INFORMATION:
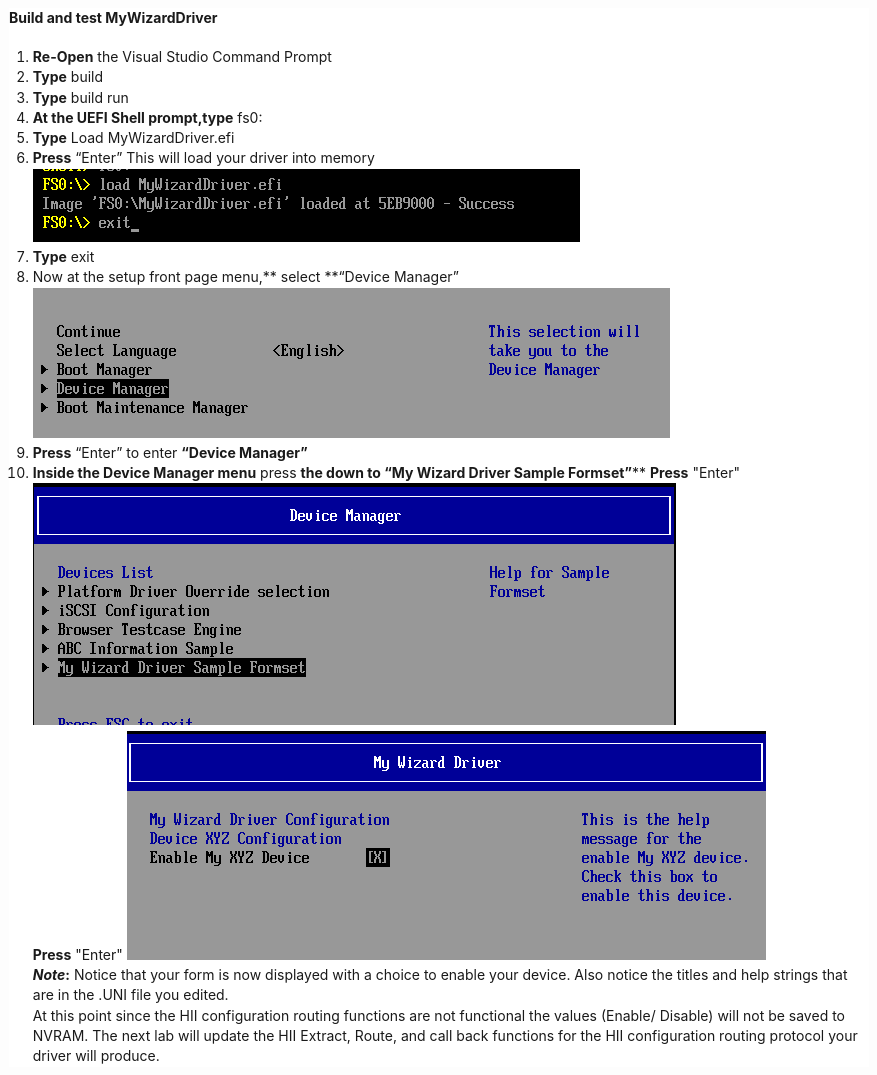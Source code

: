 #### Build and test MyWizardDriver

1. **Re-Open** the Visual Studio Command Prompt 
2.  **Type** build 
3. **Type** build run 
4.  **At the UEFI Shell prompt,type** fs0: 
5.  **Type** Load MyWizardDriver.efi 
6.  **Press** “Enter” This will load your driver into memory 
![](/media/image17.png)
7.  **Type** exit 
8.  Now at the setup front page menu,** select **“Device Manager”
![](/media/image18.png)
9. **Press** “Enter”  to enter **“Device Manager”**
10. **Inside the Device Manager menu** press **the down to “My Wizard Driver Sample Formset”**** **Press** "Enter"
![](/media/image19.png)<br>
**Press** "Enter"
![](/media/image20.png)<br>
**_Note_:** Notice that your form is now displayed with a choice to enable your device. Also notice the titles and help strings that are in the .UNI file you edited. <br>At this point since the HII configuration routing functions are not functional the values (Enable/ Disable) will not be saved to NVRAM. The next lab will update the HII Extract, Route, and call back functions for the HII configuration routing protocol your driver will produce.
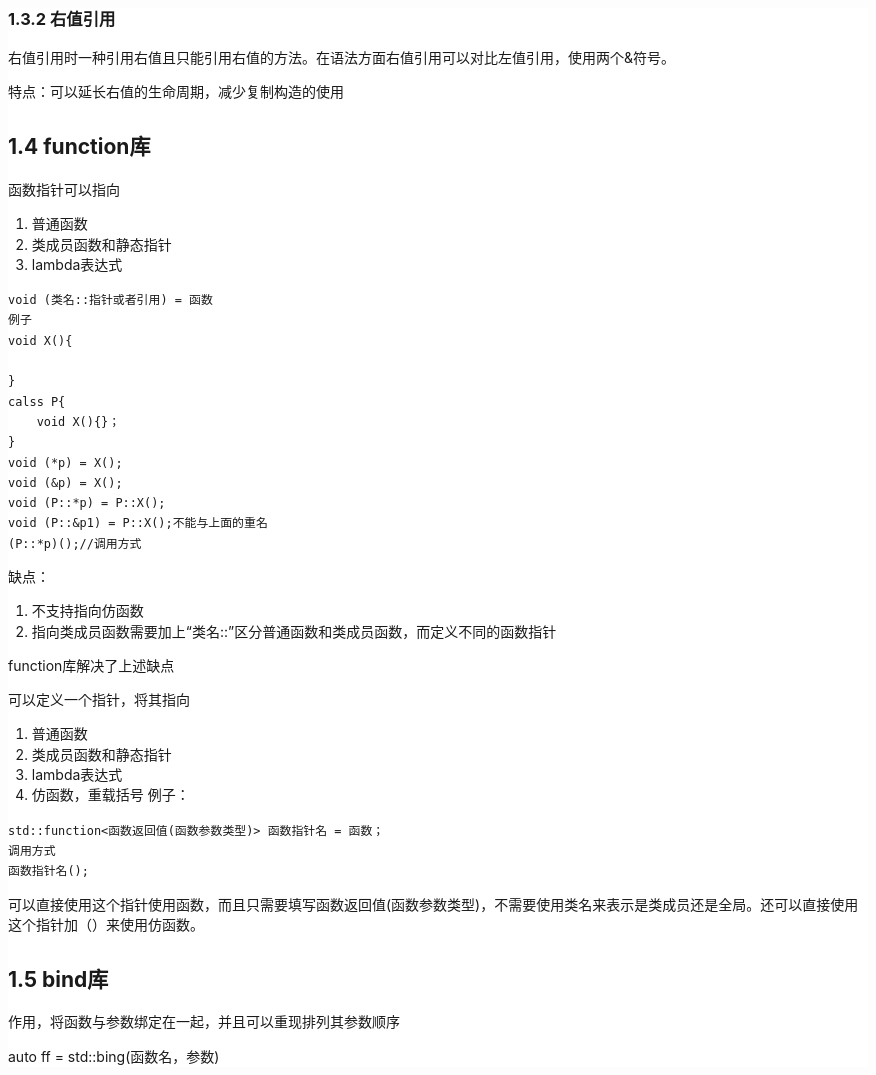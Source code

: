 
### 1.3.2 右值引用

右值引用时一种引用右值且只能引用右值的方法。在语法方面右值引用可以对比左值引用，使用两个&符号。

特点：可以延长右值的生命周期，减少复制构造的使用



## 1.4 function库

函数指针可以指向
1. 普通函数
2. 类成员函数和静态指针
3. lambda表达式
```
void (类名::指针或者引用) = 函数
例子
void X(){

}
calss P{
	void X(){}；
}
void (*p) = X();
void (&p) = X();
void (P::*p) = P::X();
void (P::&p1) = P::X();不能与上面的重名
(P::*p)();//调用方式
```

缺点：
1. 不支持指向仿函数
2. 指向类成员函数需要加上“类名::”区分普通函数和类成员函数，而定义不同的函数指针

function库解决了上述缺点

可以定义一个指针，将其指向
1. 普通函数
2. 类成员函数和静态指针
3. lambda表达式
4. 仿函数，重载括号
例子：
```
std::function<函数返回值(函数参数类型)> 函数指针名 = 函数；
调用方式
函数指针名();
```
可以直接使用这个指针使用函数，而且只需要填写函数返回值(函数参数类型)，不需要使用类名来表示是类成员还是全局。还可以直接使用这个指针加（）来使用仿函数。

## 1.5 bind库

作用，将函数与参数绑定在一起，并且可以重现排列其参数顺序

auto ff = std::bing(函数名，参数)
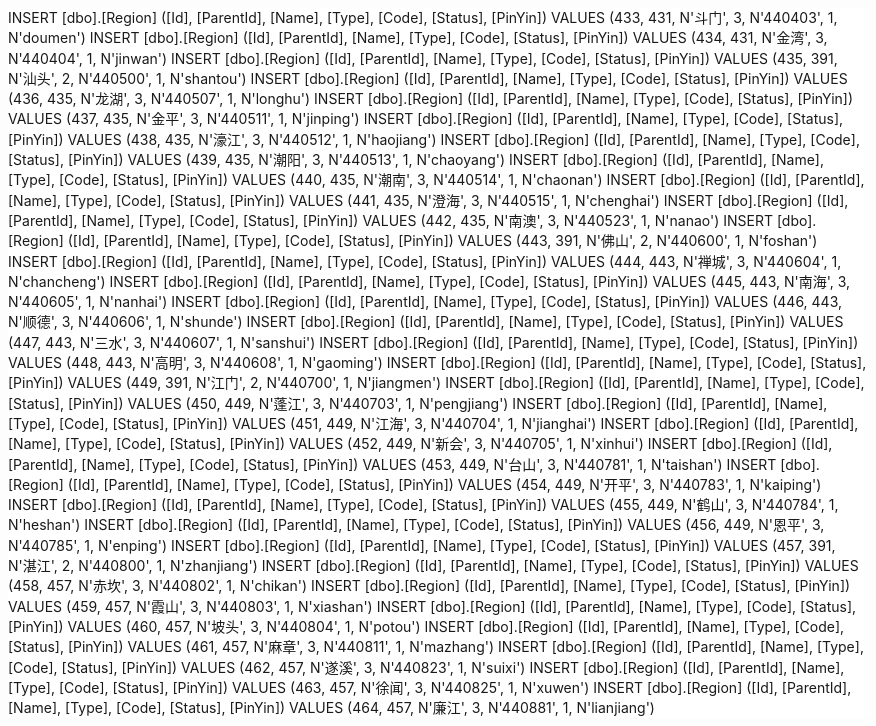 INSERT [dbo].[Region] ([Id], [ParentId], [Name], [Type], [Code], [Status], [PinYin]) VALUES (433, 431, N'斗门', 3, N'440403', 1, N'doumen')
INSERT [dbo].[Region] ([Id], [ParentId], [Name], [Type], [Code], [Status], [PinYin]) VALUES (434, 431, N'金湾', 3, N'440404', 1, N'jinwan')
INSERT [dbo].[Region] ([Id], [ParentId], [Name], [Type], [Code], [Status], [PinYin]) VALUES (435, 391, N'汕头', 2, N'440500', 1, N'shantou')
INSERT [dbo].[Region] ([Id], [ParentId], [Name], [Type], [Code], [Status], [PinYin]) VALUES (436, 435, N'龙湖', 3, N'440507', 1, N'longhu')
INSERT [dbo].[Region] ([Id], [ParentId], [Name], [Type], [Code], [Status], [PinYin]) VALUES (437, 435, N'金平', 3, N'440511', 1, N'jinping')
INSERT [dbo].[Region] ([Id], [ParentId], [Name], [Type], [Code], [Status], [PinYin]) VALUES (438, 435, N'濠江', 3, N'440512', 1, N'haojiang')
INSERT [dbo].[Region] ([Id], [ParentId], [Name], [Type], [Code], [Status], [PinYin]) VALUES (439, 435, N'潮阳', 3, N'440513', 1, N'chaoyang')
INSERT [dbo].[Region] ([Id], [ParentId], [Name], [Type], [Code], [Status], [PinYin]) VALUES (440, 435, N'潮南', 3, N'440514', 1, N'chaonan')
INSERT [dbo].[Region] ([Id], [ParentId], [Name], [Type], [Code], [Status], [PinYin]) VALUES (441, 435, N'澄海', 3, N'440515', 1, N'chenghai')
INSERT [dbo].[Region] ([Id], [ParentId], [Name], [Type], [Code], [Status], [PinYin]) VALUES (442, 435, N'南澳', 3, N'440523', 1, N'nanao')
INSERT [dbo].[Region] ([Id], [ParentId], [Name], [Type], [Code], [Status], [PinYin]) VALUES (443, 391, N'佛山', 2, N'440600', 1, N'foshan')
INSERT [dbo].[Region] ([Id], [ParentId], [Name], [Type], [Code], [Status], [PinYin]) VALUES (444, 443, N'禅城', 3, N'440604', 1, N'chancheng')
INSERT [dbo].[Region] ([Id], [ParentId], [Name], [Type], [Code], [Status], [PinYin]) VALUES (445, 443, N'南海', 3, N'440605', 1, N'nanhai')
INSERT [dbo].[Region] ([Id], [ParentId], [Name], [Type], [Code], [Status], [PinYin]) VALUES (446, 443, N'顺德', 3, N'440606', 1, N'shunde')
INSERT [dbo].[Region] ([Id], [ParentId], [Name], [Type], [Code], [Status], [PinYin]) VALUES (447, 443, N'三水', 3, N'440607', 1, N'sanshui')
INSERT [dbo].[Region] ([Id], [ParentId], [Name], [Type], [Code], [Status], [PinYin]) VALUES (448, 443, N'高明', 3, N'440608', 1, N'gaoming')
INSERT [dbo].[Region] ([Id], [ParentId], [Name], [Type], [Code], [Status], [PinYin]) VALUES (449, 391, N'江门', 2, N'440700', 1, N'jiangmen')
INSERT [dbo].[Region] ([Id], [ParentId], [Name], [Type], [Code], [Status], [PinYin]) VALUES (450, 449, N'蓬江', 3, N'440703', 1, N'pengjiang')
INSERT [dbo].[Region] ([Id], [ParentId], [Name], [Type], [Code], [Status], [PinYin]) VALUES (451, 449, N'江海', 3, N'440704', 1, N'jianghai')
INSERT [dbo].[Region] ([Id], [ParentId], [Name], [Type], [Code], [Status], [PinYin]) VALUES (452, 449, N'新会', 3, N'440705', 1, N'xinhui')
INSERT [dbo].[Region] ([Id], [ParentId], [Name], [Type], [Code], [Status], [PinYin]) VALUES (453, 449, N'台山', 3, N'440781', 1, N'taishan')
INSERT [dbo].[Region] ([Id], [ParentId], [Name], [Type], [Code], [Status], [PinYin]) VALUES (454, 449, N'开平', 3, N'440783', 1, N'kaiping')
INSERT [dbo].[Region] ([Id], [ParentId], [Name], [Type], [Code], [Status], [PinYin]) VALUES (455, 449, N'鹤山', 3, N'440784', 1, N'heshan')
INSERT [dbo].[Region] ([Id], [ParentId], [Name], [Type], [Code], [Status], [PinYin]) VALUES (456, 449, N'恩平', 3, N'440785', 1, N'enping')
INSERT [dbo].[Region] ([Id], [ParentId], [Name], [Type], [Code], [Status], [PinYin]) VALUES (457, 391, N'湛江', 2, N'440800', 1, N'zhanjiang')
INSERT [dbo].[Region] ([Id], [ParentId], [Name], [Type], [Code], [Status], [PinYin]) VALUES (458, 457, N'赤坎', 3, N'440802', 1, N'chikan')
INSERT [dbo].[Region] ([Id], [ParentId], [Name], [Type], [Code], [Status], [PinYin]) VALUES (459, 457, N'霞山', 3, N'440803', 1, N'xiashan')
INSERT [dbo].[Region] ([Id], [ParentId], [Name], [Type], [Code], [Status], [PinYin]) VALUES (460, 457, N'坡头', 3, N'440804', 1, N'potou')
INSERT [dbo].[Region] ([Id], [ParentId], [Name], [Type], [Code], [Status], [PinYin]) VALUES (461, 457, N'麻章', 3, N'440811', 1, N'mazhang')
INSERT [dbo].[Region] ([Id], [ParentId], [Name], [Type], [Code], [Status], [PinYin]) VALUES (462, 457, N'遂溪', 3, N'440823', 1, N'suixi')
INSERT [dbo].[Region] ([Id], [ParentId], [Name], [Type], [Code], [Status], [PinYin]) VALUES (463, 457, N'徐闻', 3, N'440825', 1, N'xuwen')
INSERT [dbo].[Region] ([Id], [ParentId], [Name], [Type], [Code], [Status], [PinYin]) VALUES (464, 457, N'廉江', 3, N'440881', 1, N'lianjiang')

REQUIRED ACTION:
Copy out each line of the listing that holds the string "Press".

RESULT OF THE TASK:
6.  **Press** “Enter” This will load your driver into memory 
9. **Press** “Enter”  to enter **“Device Manager”**
10. **Inside the Device Manager menu** press **the down to “My Wizard Driver Sample Formset”**** **Press** "Enter"
**Press** "Enter"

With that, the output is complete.